• Written By: Lisa Arbisser, MD
    Cataract/Anterior Segment

    This prospective study found that the Ocular Surface Disease Index (OSDI) is a poor metric for ocular surface disease in glaucoma because the symptoms seem to be related largely to visual field loss.

    Furthermore, the burden of topical IOP-lowering medication was strongly associated with the extent of corneal punctate epithelial erosions but not with tear film abnormality or tear production. These findings suggest that glaucoma medications do indeed damage the ocular surface but may not produce greater discomfort symptoms in patients on an established treatment regimen.

    This emphasizes that we are poisoning the ocular surface with glaucoma meds and this can be compounded by the use of preserved perioperative meds.

    The study’s authors examined 64 glaucoma subjects with bilateral visual field loss and 59 glaucoma suspects with normal visual fields. Tear film breakup time (TBUT), corneal staining score (0–15), and Schirmer's test results were included as objective metrics, whereas the OSDI questionnaire was administered to assess symptoms.

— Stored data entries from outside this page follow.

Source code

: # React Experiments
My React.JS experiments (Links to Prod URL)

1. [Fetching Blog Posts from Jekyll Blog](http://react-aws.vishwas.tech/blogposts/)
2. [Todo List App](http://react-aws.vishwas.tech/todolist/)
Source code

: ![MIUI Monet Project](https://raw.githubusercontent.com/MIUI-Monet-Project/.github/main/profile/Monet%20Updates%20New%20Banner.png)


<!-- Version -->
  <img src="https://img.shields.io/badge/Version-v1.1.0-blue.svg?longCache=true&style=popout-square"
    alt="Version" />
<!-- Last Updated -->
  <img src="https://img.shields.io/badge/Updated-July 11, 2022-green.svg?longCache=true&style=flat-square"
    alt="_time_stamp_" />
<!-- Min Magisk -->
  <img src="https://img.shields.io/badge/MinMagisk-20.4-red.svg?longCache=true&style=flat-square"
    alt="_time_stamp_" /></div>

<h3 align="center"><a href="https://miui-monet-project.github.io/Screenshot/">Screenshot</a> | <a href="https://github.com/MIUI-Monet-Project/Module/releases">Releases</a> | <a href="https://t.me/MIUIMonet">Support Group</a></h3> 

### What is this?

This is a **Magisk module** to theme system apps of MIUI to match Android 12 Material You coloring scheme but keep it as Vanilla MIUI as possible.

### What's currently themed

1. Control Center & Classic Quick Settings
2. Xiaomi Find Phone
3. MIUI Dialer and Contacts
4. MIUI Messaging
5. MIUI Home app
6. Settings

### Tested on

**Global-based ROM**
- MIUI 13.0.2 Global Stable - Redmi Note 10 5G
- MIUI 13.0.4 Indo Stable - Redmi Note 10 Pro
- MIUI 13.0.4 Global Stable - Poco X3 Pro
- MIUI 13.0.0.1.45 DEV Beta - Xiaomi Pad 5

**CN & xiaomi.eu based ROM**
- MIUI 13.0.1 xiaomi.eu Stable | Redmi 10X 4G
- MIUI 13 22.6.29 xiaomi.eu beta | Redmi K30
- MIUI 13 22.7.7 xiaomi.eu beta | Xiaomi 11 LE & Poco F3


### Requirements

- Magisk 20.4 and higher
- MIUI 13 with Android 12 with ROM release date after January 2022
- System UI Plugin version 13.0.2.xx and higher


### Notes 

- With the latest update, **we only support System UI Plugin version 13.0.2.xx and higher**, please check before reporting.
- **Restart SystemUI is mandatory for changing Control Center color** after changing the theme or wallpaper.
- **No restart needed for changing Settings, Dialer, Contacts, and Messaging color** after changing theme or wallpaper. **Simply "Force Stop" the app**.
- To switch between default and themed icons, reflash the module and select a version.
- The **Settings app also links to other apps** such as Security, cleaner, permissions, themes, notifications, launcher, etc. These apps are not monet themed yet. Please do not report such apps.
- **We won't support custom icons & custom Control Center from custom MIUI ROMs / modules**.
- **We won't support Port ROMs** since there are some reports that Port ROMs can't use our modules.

    Seventy-five percent of glaucoma subjects and 41 percent of glaucoma suspects were receiving topical medications. The corneal staining grade was greater in glaucoma subjects than in glaucoma suspects (6.4 vs. 4.1; P < 0.001), but the groups did not differ with regard to TBUT or Schirmer's results (P > 0.20 for both).

    Multivariate regression models showed that topical glaucoma therapy burden was associated with a significantly higher total corneal staining grade  but not with TBUT or Schirmer's results (P > 0.20 for both). Glaucoma subjects had significantly higher total OSDI scores than glaucoma suspects (16.7 vs. 7.9; P < 0.001), largely due to the higher vision-related subscores in the glaucoma group (11.1 vs. 3.3; P < 0.001). Ocular discomfort–related subscores, however, were similar in both groups (5.7 vs. 4.6; P = 0.30).

    In multivariate analyses, each 5-dB decrement in better-eye visual field mean deviation was associated with a 4.7-point increase in total OSDI score (95% CI, 1.9–7.5; P = 0.001) and a 3.7-point increase in the vision-related subscore (95% CI, 1.7–5.6; P < 0.001) but did not predict a higher discomfort-related subscore. Topical glaucoma therapy burden was not associated with higher total OSDI score or vision- or discomfort-related subscore (P > 0.20 for all).

    They write that this study confirms the previously reported association between glaucoma eye drops and corneal staining, suggesting that medications, medical preservatives such as BAK, or both, are directly damaging the ocular surface. However, the authors note that these findings differ from studies using other objective methods to assess the ocular surface, such as those that found an association between topical IOP-lowering medication use and tear film measurements. Additionally, they did not observe a difference in ocular discomfort symptoms between glaucoma subjects and glaucoma suspects.

    They also note that although the proportion of abnormal total OSDI scores in this study was similar to that of previous studies, the results indicate that this is an inaccurate estimate of the prevalence of ocular surface disease among the glaucoma population. The presence of comorbid disease potentially affecting functionality also was associated with the OSDI total score and the OSDI vision-related subscore, providing further evidence that the patient's overall health condition must be considered when interpreting the OSDI score.

    They conclude that clinical tests, such as ocular surface staining scores, are more likely a better method of diagnosing ocular surface disease in patients with glaucoma than OSDI. Ocular surface staining should be performed routinely to minimize epithelial damage, therefore minimizing the risk of failure for future glaucoma interventions as well.